Exercise details. Find the string "이미지는" in the records and copy each line where it occurs.

── Information shown

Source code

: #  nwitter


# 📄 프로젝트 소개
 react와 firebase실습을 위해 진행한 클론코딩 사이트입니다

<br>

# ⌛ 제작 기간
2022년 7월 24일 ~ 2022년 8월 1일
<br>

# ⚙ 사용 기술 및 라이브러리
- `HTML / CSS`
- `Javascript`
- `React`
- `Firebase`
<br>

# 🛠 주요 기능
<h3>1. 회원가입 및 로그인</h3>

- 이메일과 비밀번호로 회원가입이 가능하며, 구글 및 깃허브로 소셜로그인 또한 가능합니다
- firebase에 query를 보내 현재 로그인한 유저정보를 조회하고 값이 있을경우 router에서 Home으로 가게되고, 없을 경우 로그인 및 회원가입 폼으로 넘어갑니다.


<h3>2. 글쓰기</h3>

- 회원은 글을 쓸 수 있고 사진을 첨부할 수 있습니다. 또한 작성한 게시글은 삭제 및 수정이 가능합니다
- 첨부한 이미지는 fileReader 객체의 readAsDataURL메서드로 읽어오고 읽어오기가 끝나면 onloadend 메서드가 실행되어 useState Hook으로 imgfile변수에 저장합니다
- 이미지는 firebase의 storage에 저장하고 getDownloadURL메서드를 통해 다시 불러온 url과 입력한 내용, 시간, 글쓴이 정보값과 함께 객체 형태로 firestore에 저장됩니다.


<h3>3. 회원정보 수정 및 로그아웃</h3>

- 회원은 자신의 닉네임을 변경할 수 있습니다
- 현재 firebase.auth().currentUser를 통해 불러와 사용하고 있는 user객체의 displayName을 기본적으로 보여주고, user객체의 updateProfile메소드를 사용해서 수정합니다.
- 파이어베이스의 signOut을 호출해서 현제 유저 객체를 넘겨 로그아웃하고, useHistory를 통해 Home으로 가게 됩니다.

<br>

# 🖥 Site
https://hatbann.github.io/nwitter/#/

────

Task solution.
- 첨부한 이미지는 fileReader 객체의 readAsDataURL메서드로 읽어오고 읽어오기가 끝나면 onloadend 메서드가 실행되어 useState Hook으로 imgfile변수에 저장합니다
- 이미지는 firebase의 storage에 저장하고 getDownloadURL메서드를 통해 다시 불러온 url과 입력한 내용, 시간, 글쓴이 정보값과 함께 객체 형태로 firestore에 저장됩니다.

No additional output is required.